A new study reveals that an estimated 50,000 shipwrecks around the UK’s coastline are acting as hidden sanctuaries for marine life, providing refuge for fish, corals, and other species in areas still susceptible to destructive bottom towed fishing. Many of these shipwrecks have rested on the seabed for over a century, deterring fishers who utilize bottom towed trawling methods. Consequently, while heavy fishing pressure has significantly damaged many areas of the seabed, those in and around shipwrecks remain relatively unharmed.
The research, conducted by the University of Plymouth and Blue Marine Foundation and published in the journal Marine Ecology, is the first to demonstrate the increased ecological importance of shipwrecks and their surrounding areas in regions with intense fishing activity. The study found that the average density of marine life in areas open to trawling was 240% higher within wreck sites compared to sites actively used for bottom towed fishing.

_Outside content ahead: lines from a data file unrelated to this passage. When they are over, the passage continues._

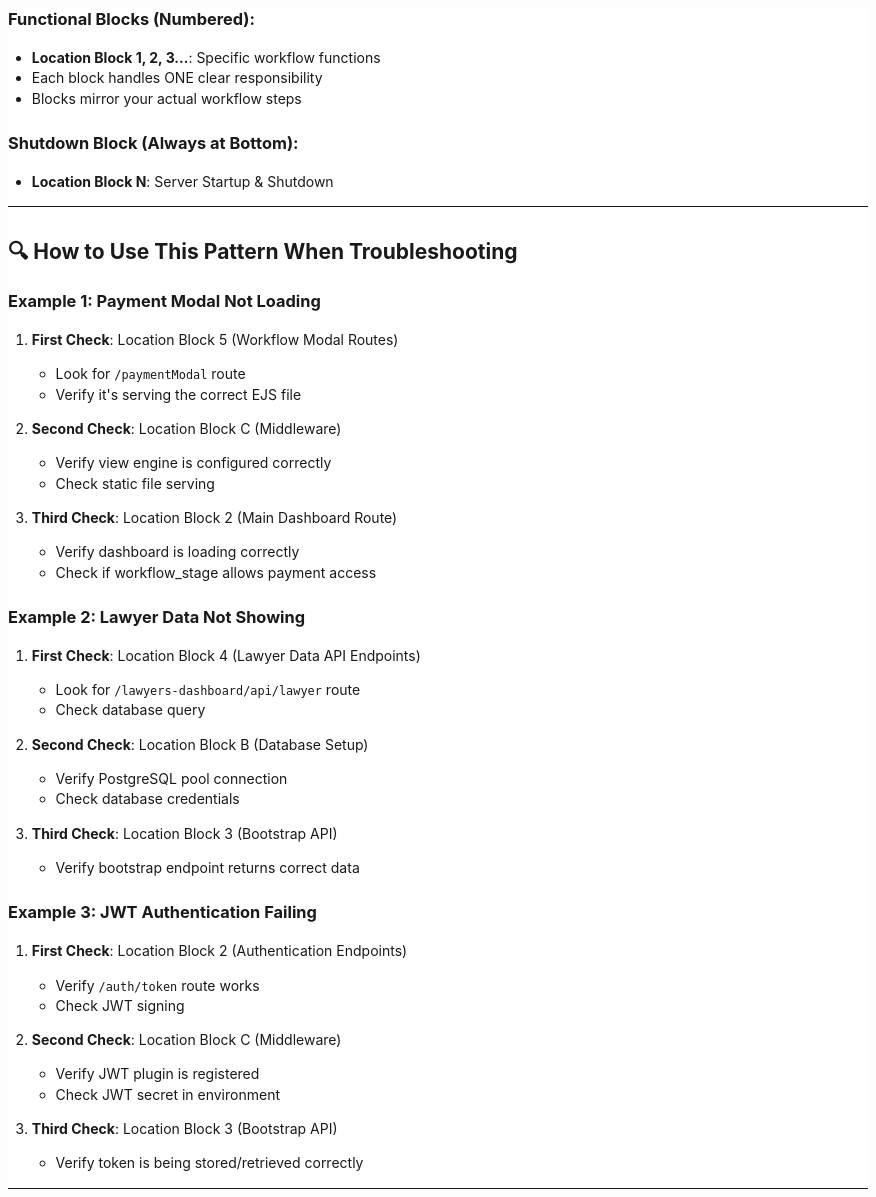 ### **Functional Blocks (Numbered):**
- **Location Block 1, 2, 3...**: Specific workflow functions
- Each block handles ONE clear responsibility
- Blocks mirror your actual workflow steps

### **Shutdown Block (Always at Bottom):**
- **Location Block N**: Server Startup & Shutdown

---

## 🔍 How to Use This Pattern When Troubleshooting

### **Example 1: Payment Modal Not Loading**

1. **First Check**: Location Block 5 (Workflow Modal Routes)
   - Look for `/paymentModal` route
   - Verify it's serving the correct EJS file

2. **Second Check**: Location Block C (Middleware)
   - Verify view engine is configured correctly
   - Check static file serving

3. **Third Check**: Location Block 2 (Main Dashboard Route)
   - Verify dashboard is loading correctly
   - Check if workflow_stage allows payment access

### **Example 2: Lawyer Data Not Showing**

1. **First Check**: Location Block 4 (Lawyer Data API Endpoints)
   - Look for `/lawyers-dashboard/api/lawyer` route
   - Check database query

2. **Second Check**: Location Block B (Database Setup)
   - Verify PostgreSQL pool connection
   - Check database credentials

3. **Third Check**: Location Block 3 (Bootstrap API)
   - Verify bootstrap endpoint returns correct data

### **Example 3: JWT Authentication Failing**

1. **First Check**: Location Block 2 (Authentication Endpoints)
   - Verify `/auth/token` route works
   - Check JWT signing

2. **Second Check**: Location Block C (Middleware)
   - Verify JWT plugin is registered
   - Check JWT secret in environment

3. **Third Check**: Location Block 3 (Bootstrap API)
   - Verify token is being stored/retrieved correctly

---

In the proximity of the wrecks, within a 50-meter radius, the density of marine life was even more pronounced, showing a 340% increase compared to control sites. Conversely, in areas closed to trawling, abundance was 149% greater than on wrecks and 85% higher than on the seabed within a 50-meter radius of the wrecks.
Jenny Hickman, the study’s lead author, emphasized the historical significance of shipwrecks as they offer a baseline of ecological potential when trawling pressure is reduced or removed. The study focused on five shipwrecks off the Berwickshire coast, sunk in the late 19th and early 20th centuries, assessing their ecological impact and the surrounding areas.
The research provides valuable insights into the potential benefits of reducing bottom towed fishing activity, shedding light on the crucial role shipwrecks play in offering sanctuary to marine species. The findings advocate for the inclusion of wreck sites in future conservation plans and underscore the advantages of Marine Protected Areas (MPAs) status.
Dr. Emma Sheehan, Associate Professor of Marine Ecology and senior author, highlighted the positive impact of past human activity on the seabed today, emphasizing the importance of incorporating this knowledge into future marine management plans. The study contributes to ongoing efforts to protect marine environments, aligning with the global goal of having 30% of the ocean protected by 2030.